◆ **Information supplied**:
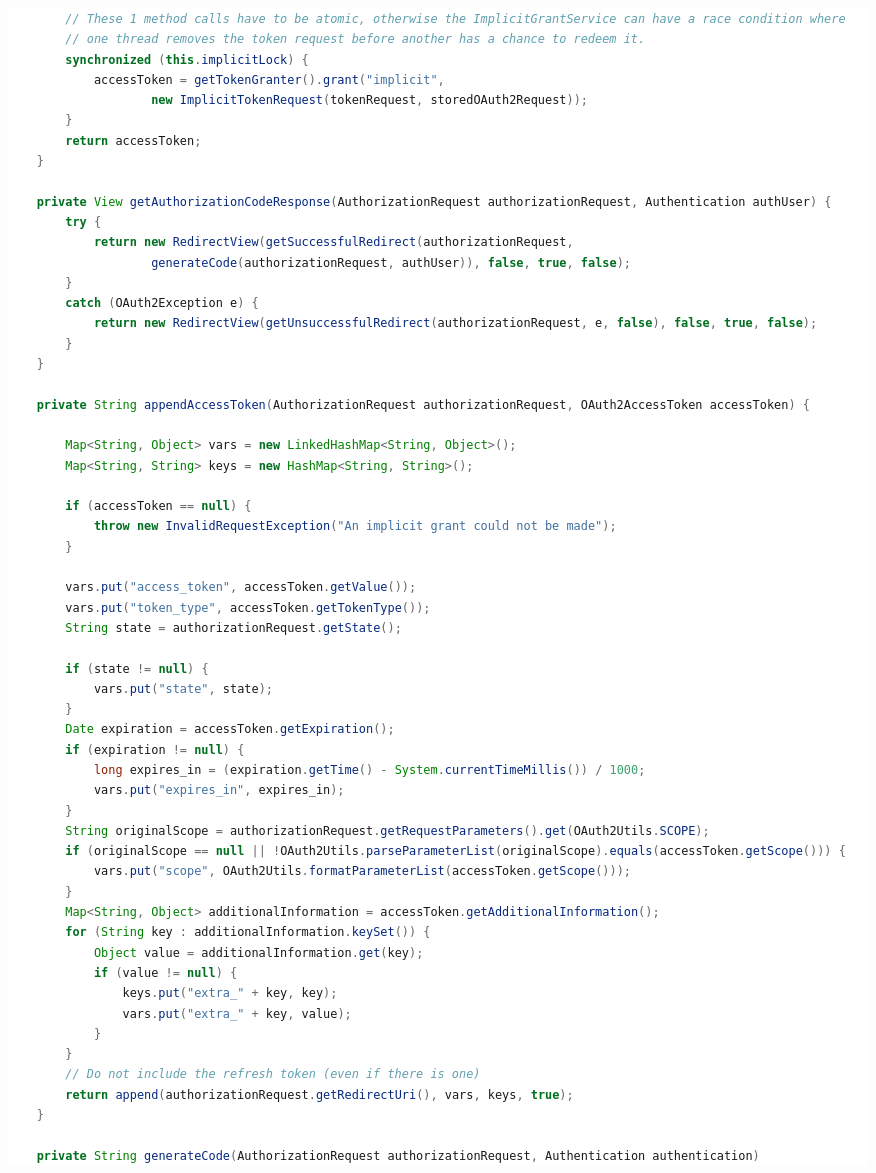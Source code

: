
 ```java
		// These 1 method calls have to be atomic, otherwise the ImplicitGrantService can have a race condition where
		// one thread removes the token request before another has a chance to redeem it.
		synchronized (this.implicitLock) {
			accessToken = getTokenGranter().grant("implicit",
					new ImplicitTokenRequest(tokenRequest, storedOAuth2Request));
		}
		return accessToken;
	}

	private View getAuthorizationCodeResponse(AuthorizationRequest authorizationRequest, Authentication authUser) {
		try {
			return new RedirectView(getSuccessfulRedirect(authorizationRequest,
					generateCode(authorizationRequest, authUser)), false, true, false);
		}
		catch (OAuth2Exception e) {
			return new RedirectView(getUnsuccessfulRedirect(authorizationRequest, e, false), false, true, false);
		}
	}

	private String appendAccessToken(AuthorizationRequest authorizationRequest, OAuth2AccessToken accessToken) {

		Map<String, Object> vars = new LinkedHashMap<String, Object>();
		Map<String, String> keys = new HashMap<String, String>();

		if (accessToken == null) {
			throw new InvalidRequestException("An implicit grant could not be made");
		}

		vars.put("access_token", accessToken.getValue());
		vars.put("token_type", accessToken.getTokenType());
		String state = authorizationRequest.getState();

		if (state != null) {
			vars.put("state", state);
		}
		Date expiration = accessToken.getExpiration();
		if (expiration != null) {
			long expires_in = (expiration.getTime() - System.currentTimeMillis()) / 1000;
			vars.put("expires_in", expires_in);
		}
		String originalScope = authorizationRequest.getRequestParameters().get(OAuth2Utils.SCOPE);
		if (originalScope == null || !OAuth2Utils.parseParameterList(originalScope).equals(accessToken.getScope())) {
			vars.put("scope", OAuth2Utils.formatParameterList(accessToken.getScope()));
		}
		Map<String, Object> additionalInformation = accessToken.getAdditionalInformation();
		for (String key : additionalInformation.keySet()) {
			Object value = additionalInformation.get(key);
			if (value != null) {
				keys.put("extra_" + key, key);
				vars.put("extra_" + key, value);
			}
		}
		// Do not include the refresh token (even if there is one)
		return append(authorizationRequest.getRedirectUri(), vars, keys, true);
	}

	private String generateCode(AuthorizationRequest authorizationRequest, Authentication authentication)
```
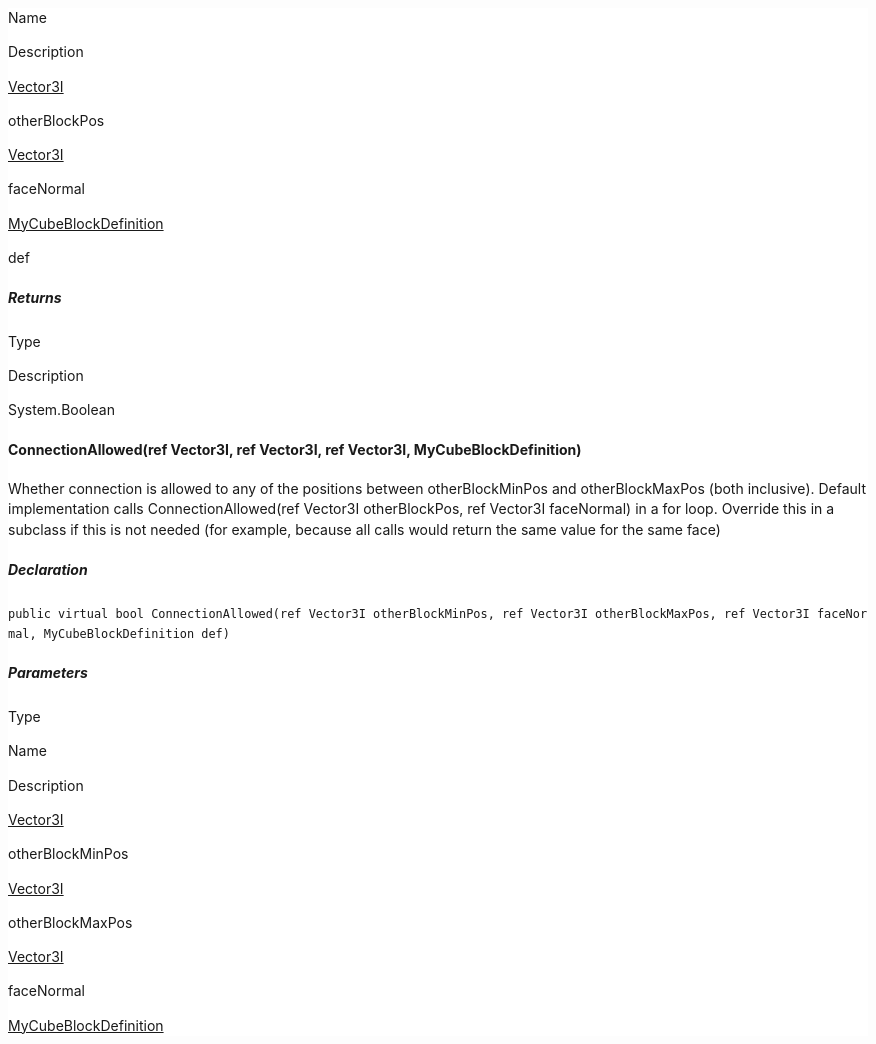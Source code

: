 Name

Description

[Vector3I](https://keensoftwarehouse.github.io/SpaceEngineersModAPI/api/VRageMath.Vector3I.html)

otherBlockPos

[Vector3I](https://keensoftwarehouse.github.io/SpaceEngineersModAPI/api/VRageMath.Vector3I.html)

faceNormal

[MyCubeBlockDefinition](https://keensoftwarehouse.github.io/SpaceEngineersModAPI/api/Sandbox.Definitions.MyCubeBlockDefinition.html)

def

##### Returns

Type

Description

System.Boolean

#### ConnectionAllowed(ref Vector3I, ref Vector3I, ref Vector3I, MyCubeBlockDefinition)

Whether connection is allowed to any of the positions between otherBlockMinPos and otherBlockMaxPos (both inclusive). Default implementation calls ConnectionAllowed(ref Vector3I otherBlockPos, ref Vector3I faceNormal) in a for loop. Override this in a subclass if this is not needed (for example, because all calls would return the same value for the same face)

##### Declaration

```
public virtual bool ConnectionAllowed(ref Vector3I otherBlockMinPos, ref Vector3I otherBlockMaxPos, ref Vector3I faceNormal, MyCubeBlockDefinition def)
```

##### Parameters

Type

Name

Description

[Vector3I](https://keensoftwarehouse.github.io/SpaceEngineersModAPI/api/VRageMath.Vector3I.html)

otherBlockMinPos

[Vector3I](https://keensoftwarehouse.github.io/SpaceEngineersModAPI/api/VRageMath.Vector3I.html)

otherBlockMaxPos

[Vector3I](https://keensoftwarehouse.github.io/SpaceEngineersModAPI/api/VRageMath.Vector3I.html)

faceNormal

[MyCubeBlockDefinition](https://keensoftwarehouse.github.io/SpaceEngineersModAPI/api/Sandbox.Definitions.MyCubeBlockDefinition.html)
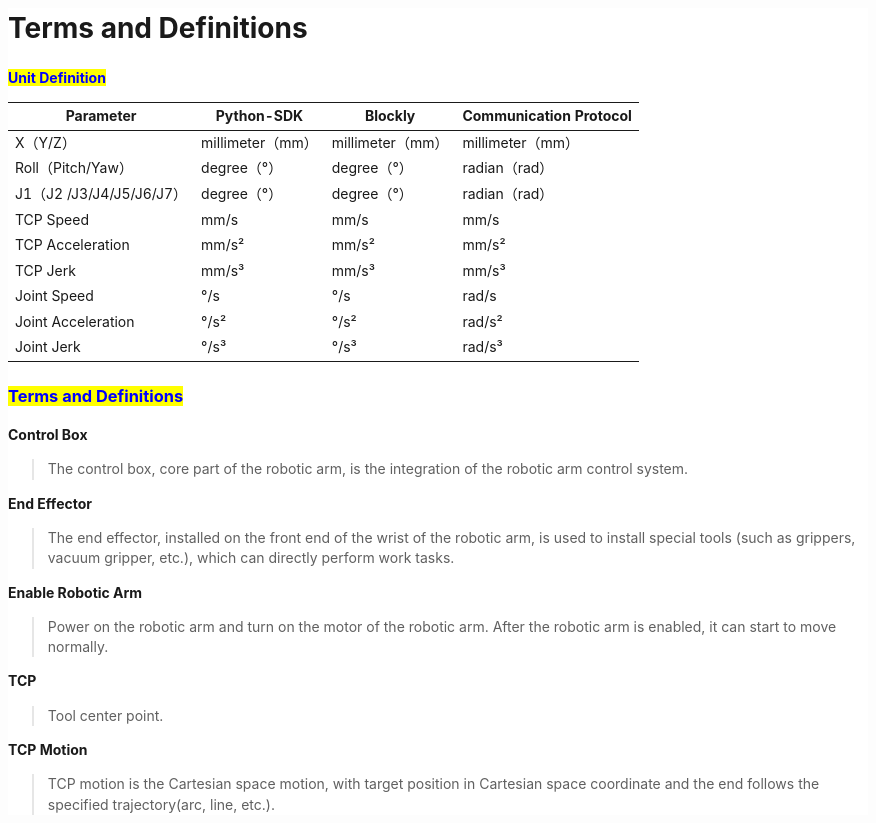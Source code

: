 # Terms and Definitions

<mark style="color:blue;">**Unit Definition**</mark>

| Parameter              | Python-SDK     | Blockly        | Communication Protocol |
| ---------------------- | -------------- | -------------- | ---------------------- |
| X（Y/Z）                 | millimeter（mm） | millimeter（mm） | millimeter（mm）         |
| Roll（Pitch/Yaw）        | degree（°）      | degree（°）      | radian（rad）            |
| J1（J2 /J3/J4/J5/J6/J7） | degree（°）      | degree（°）      | radian（rad）            |
| TCP Speed              | mm/s           | mm/s           | mm/s                   |
| TCP Acceleration       | mm/s²          | mm/s²          | mm/s²                  |
| TCP Jerk               | mm/s³          | mm/s³          | mm/s³                  |
| Joint Speed            | °/s            | °/s            | rad/s                  |
| Joint Acceleration     | °/s²           | °/s²           | rad/s²                 |
| Joint Jerk             | °/s³           | °/s³           | rad/s³                 |

### <mark style="color:blue;">**Terms and Definitions**</mark>



**Control Box**

> The control box, core part of the robotic arm, is the integration of the robotic arm control system.



**End Effector**

> The end effector, installed on the front end of the wrist of the robotic arm, is used to install special tools (such as grippers, vacuum gripper, etc.), which can directly perform work tasks.



**Enable Robotic Arm**

> Power on the robotic arm and turn on the motor of the robotic arm. After the robotic arm is enabled, it can start to move normally.



**TCP**

> Tool center point.



**TCP Motion**

> TCP motion is the Cartesian space motion, with target position in Cartesian space coordinate and the end follows the specified trajectory(arc, line, etc.).
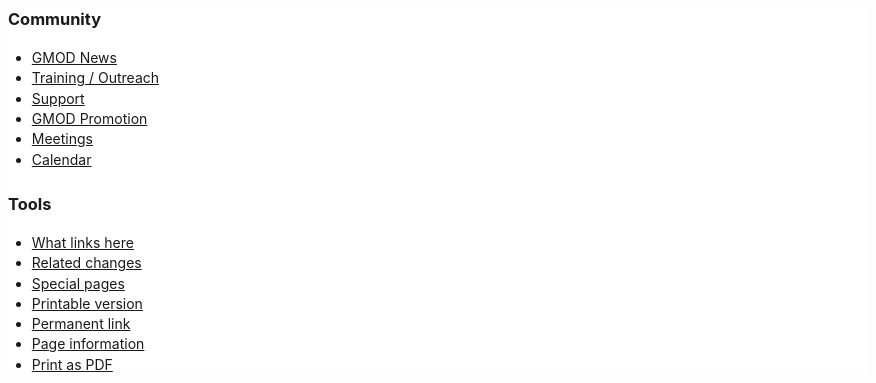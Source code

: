 ### Community

<div class="body">

- <span id="n-GMOD-News">[GMOD News](GMOD_News)</span>
- <span id="n-Training-.2F-Outreach">[Training /
  Outreach](Training_and_Outreach)</span>
- <span id="n-Support">[Support](Support)</span>
- <span id="n-GMOD-Promotion">[GMOD Promotion](GMOD_Promotion)</span>
- <span id="n-Meetings">[Meetings](Meetings)</span>
- <span id="n-Calendar">[Calendar](Calendar)</span>

</div>

</div>

<div id="p-tb" class="portal" role="navigation"
aria-labelledby="p-tb-label">

### Tools

<div class="body">

- <span id="t-whatlinkshere"><a href="Special:WhatLinksHere/Talk:GMOD_Evo_Hackathon_Proposal"
  accesskey="j" title="A list of all wiki pages that link here [j]">What
  links here</a></span>
- <span id="t-recentchangeslinked"><a href="Special:RecentChangesLinked/Talk:GMOD_Evo_Hackathon_Proposal"
  accesskey="k"
  title="Recent changes in pages linked from this page [k]">Related
  changes</a></span>
- <span id="t-specialpages"><a href="Special:SpecialPages" accesskey="q"
  title="A list of all special pages [q]">Special pages</a></span>
- <span id="t-print"><a
  href="http://gmod.org/mediawiki/index.php?title=Talk:GMOD_Evo_Hackathon_Proposal&amp;printable=yes"
  rel="alternate" accesskey="p"
  title="Printable version of this page [p]">Printable version</a></span>
- <span id="t-permalink">[Permanent
  link](http://gmod.org/mediawiki/index.php?title=Talk:GMOD_Evo_Hackathon_Proposal&oldid=12619 "Permanent link to this revision of the page")</span>
- <span id="t-info">[Page
  information](http://gmod.org/mediawiki/index.php?title=Talk:GMOD_Evo_Hackathon_Proposal&action=info)</span>
- <span id="t-pdf">[Print as
  PDF](http://gmod.org/mediawiki/index.php?title=Special:PdfPrint&page=Talk:GMOD_Evo_Hackathon_Proposal)</span>

</div>

</div>

</div>

</div>

<div id="footer" role="contentinfo">
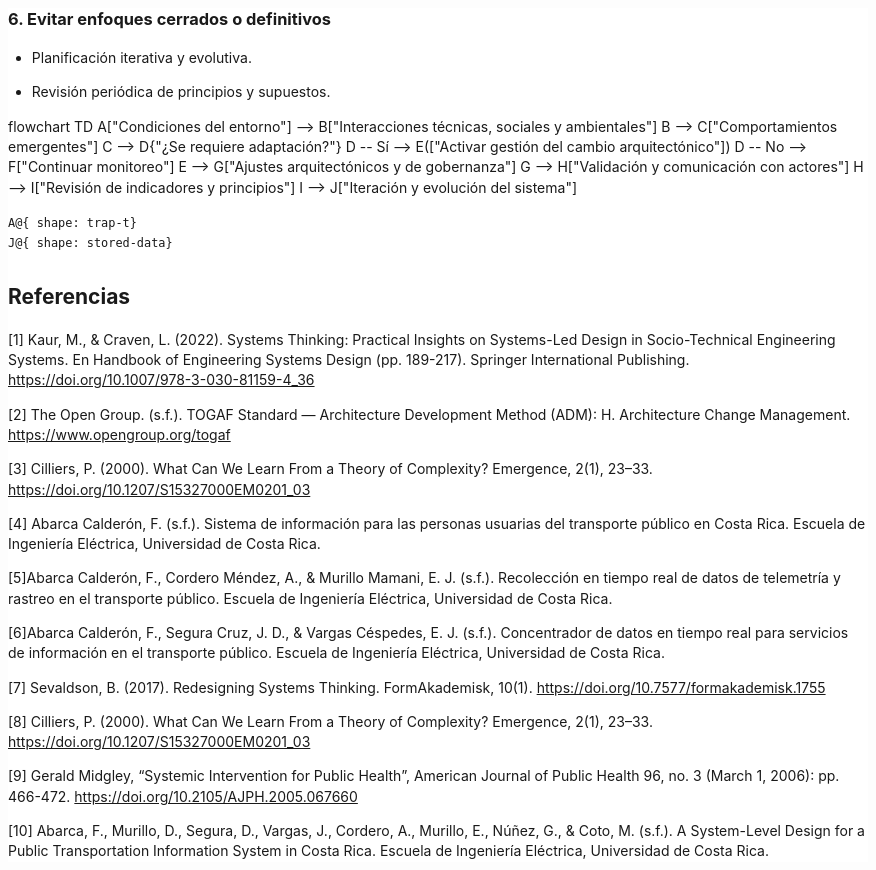 ### 6. Evitar enfoques cerrados o definitivos

- Planificación iterativa y evolutiva.

- Revisión periódica de principios y supuestos.

flowchart TD
A["Condiciones del entorno"] --> B["Interacciones técnicas, sociales y ambientales"]
B --> C["Comportamientos emergentes"]
C --> D{"¿Se requiere adaptación?"}
D -- Sí --> E(["Activar gestión del cambio arquitectónico"])
D -- No --> F["Continuar monitoreo"]
E --> G["Ajustes arquitectónicos y de gobernanza"]
G --> H["Validación y comunicación con actores"]
H --> I["Revisión de indicadores y principios"]
I --> J["Iteración y evolución del sistema"]

    A@{ shape: trap-t}
    J@{ shape: stored-data}

## Referencias

[1] Kaur, M., & Craven, L. (2022). Systems Thinking: Practical Insights on Systems-Led Design in Socio-Technical Engineering Systems. En Handbook of Engineering Systems Design (pp. 189-217). Springer International Publishing. https://doi.org/10.1007/978-3-030-81159-4_36

[2] The Open Group. (s.f.). TOGAF Standard — Architecture Development Method (ADM): H. Architecture Change Management. https://www.opengroup.org/togaf

[3] Cilliers, P. (2000). What Can We Learn From a Theory of Complexity? Emergence, 2(1), 23–33. https://doi.org/10.1207/S15327000EM0201_03

[4] Abarca Calderón, F. (s.f.). Sistema de información para las personas usuarias del transporte público en Costa Rica. Escuela de Ingeniería Eléctrica, Universidad de Costa Rica.

[5]Abarca Calderón, F., Cordero Méndez, A., & Murillo Mamani, E. J. (s.f.). Recolección en tiempo real de datos de telemetría y rastreo en el transporte público. Escuela de Ingeniería Eléctrica, Universidad de Costa Rica.

[6]Abarca Calderón, F., Segura Cruz, J. D., & Vargas Céspedes, E. J. (s.f.). Concentrador de datos en tiempo real para servicios de información en el transporte público. Escuela de Ingeniería Eléctrica, Universidad de Costa Rica.

[7] Sevaldson, B. (2017). Redesigning Systems Thinking. FormAkademisk, 10(1). https://doi.org/10.7577/formakademisk.1755

[8] Cilliers, P. (2000). What Can We Learn From a Theory of Complexity? Emergence, 2(1), 23–33. https://doi.org/10.1207/S15327000EM0201_03

[9] Gerald Midgley, “Systemic Intervention for Public Health”, American Journal of Public Health 96, no. 3 (March 1, 2006): pp. 466-472. https://doi.org/10.2105/AJPH.2005.067660

[10] Abarca, F., Murillo, D., Segura, D., Vargas, J., Cordero, A., Murillo, E., Núñez, G., & Coto, M. (s.f.). A System-Level Design for a Public Transportation Information System in Costa Rica. Escuela de Ingeniería Eléctrica, Universidad de Costa Rica.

◆ **Goal of the exercise**:
Working through the records, find each line containing the word "Object" and copy it.

◆ **Result for this task**:
		Map<String, Object> vars = new LinkedHashMap<String, Object>();
		Map<String, Object> additionalInformation = accessToken.getAdditionalInformation();
			Object value = additionalInformation.get(key);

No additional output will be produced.